Wesentlich schärfer sind die Maßnahmen gegen die russische Zentralbank, die in dieser Form ihresgleichen suchen. Sie unterbinden sämtliche Geschäftstätigkeiten und Interaktionen mit der Notenbank in Moskau. Dadurch werden insbesondere die Devisenreserven eingefroren. Das Land besitzt Rücklagen in Höhe von rund 630 Milliarden US-Dollar. Davon liegt ein großer Teil im Ausland. Auch bei der Bundesbank gibt es ein Geschäftskonto, das aber nur relativ geringe Guthaben aufweisen soll.

Die Abschottung einer Zentralbank und die Sperrung ihres Zugangs zu Auslandskonten verursacht tendenziell große Probleme, die auch den innerrussischen Geldmarkt beeinträchtigen können. Unruhig und nervös rutschte Zentralbank-Chefin Elwira Sachipsadowna Nabiullina deshalb auf ihrem Stuhl hin und her, als sie der Bevölkerung versichern wollte, die Versorgung mit Bargeld sei garantiert. Zwar gab es zeitweise einen Ansturm auf Bankautomaten und Konten, teilweise auch leere Geldterminals. Insgesamt gelang es der Zentralbank bislang aber, größere Ausfälle zu vermeiden. Die Situation könnte sich verschärfen, sollten die verfügbaren Rücklagen dahin schmelzen.

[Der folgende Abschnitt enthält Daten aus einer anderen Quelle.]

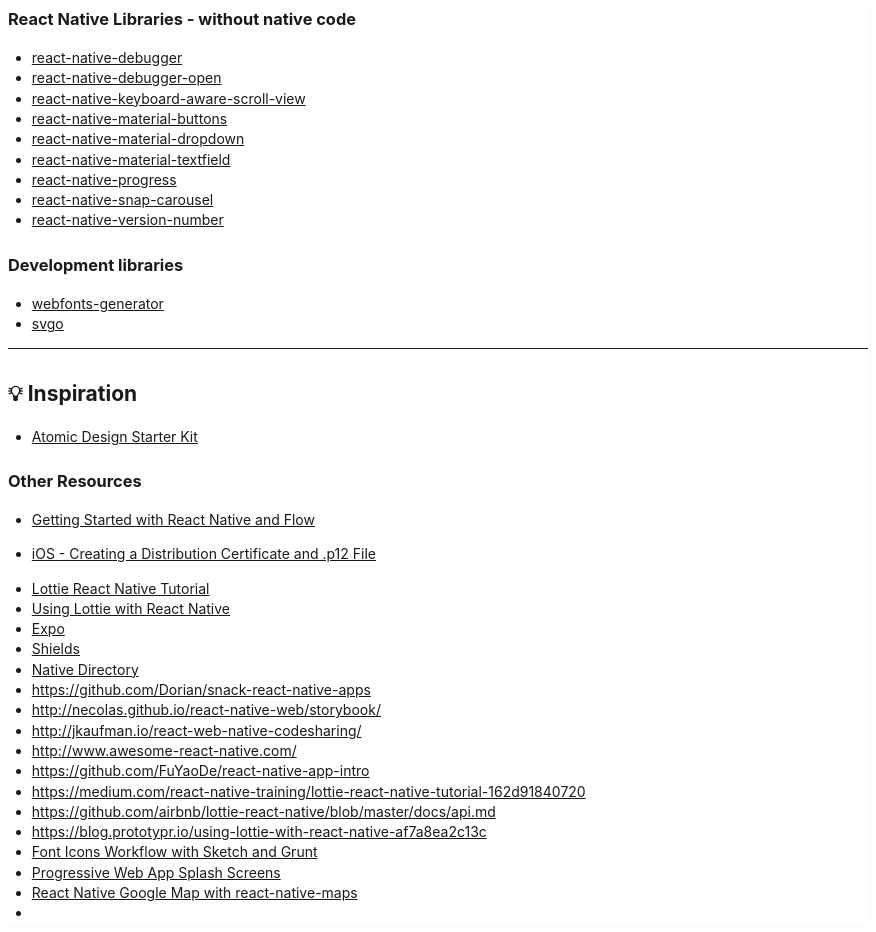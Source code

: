 ### React Native Libraries - without native code

- [react-native-debugger](https://github.com/jhen0409/react-native-debugger)
- [react-native-debugger-open](https://github.com/jhen0409/react-native-debugger/tree/master/npm-package)
- [react-native-keyboard-aware-scroll-view](https://github.com/wix/react-native-keyboard-aware-scrollview)
- [react-native-material-buttons](https://github.com/n4kz/react-native-material-buttons)
- [react-native-material-dropdown](https://github.com/n4kz/react-native-material-dropdown)
- [react-native-material-textfield](https://github.com/n4kz/react-native-material-textfield)
- [react-native-progress](https://github.com/oblador/react-native-progress)
- [react-native-snap-carousel](https://github.com/archriss/react-native-snap-carousel)
- [react-native-version-number](https://github.com/APSL/react-native-version-number)

### Development libraries

- [webfonts-generator](https://github.com/sunflowerdeath/webfonts-generator)
- [svgo](https://github.com/svg/svgo)

---

## 💡 Inspiration

- [Atomic Design Starter Kit](https://github.com/danilowoz/react-atomic-design/)

### Other Resources

- [Getting Started with React Native and Flow](https://medium.com/react-native-training/getting-started-with-react-native-and-flow-d40f55746809)

- [iOS - Creating a Distribution Certificate and .p12 File](https://support.magplus.com/hc/en-us/articles/203808748-iOS-Creating-a-Distribution-Certificate-and-p12-File)

* [Lottie React Native Tutorial](https://medium.com/react-native-training/lottie-react-native-tutorial-162d91840720)
* [Using Lottie with React Native](https://blog.prototypr.io/using-lottie-with-react-native-af7a8ea2c13c)
* [Expo](https://expo.io/)
* [Shields](https://shields.io/)
* [Native Directory](https://native.directory/)
* https://github.com/Dorian/snack-react-native-apps
* http://necolas.github.io/react-native-web/storybook/
* http://jkaufman.io/react-web-native-codesharing/
* http://www.awesome-react-native.com/
* https://github.com/FuYaoDe/react-native-app-intro
* https://medium.com/react-native-training/lottie-react-native-tutorial-162d91840720
* https://github.com/airbnb/lottie-react-native/blob/master/docs/api.md
* https://blog.prototypr.io/using-lottie-with-react-native-af7a8ea2c13c
* [Font Icons Workflow with Sketch and Grunt](https://medium.com/sketch-app-sources/font-icons-workflow-with-sketch-and-grunt-16b161d97c5e)
* [Progressive Web App Splash Screens](https://medium.com/@applification/progressive-web-app-splash-screens-80340b45d210)
* [React Native Google Map with react-native-maps](https://codeburst.io/react-native-google-map-with-react-native-maps-572e3d3eee14)
* []()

Rubel derzeit international fast wertlos

Hinzu kommt der dramatische Absturz des Rubel gegenüber anderen Währungen. Die Notenbank sah sich gezwungen, die Leitzinsen auf 20 Prozent zu erhöhen – ein Sprung von über zehn Prozentpunkten. Durch die Einschränkung ihrer Rücklagen und die gekappte Zusammenarbeit mit westlichen Notenbanken ist es für Moskau schwierig, auf den Finanzmärkten wirkungsvoll zu intervenieren und die Währung zu stützen. Lediglich die angeordneten Kapitalmarktkontrollen – etwa, dass Außenstände russischer Unternehmen an westliche Staaten in Rubel zu begleichen sind – konnte die Talfahrt der Währung etwas eindämmen. Allerdings hemmt das zusätzlich die Geschäftstätigkeit – denn russische Rubel möchte im Moment keiner haben.

Unter dem Strich gibt es also ein gemischtes Bild: Die Sanktionen sind so hart wie nie zuvor, aber sie sind teilweise nicht konsequent und geben Russland die Möglichkeit für viele Schlupflöcher. Wollte man das Land tatsächlich an seiner Achillesferse treffen, müsste man den Bezug von Gas- und Öl komplett einstellen, sagen Experten. Dadurch würde die Finanzierung des Krieges deutlich erschwert. Diese Maßnahme würde aber zu erheblichen Verwerfungen der westlichen Wirtschaft führen. Dazu sind derzeit die wenigsten bereit.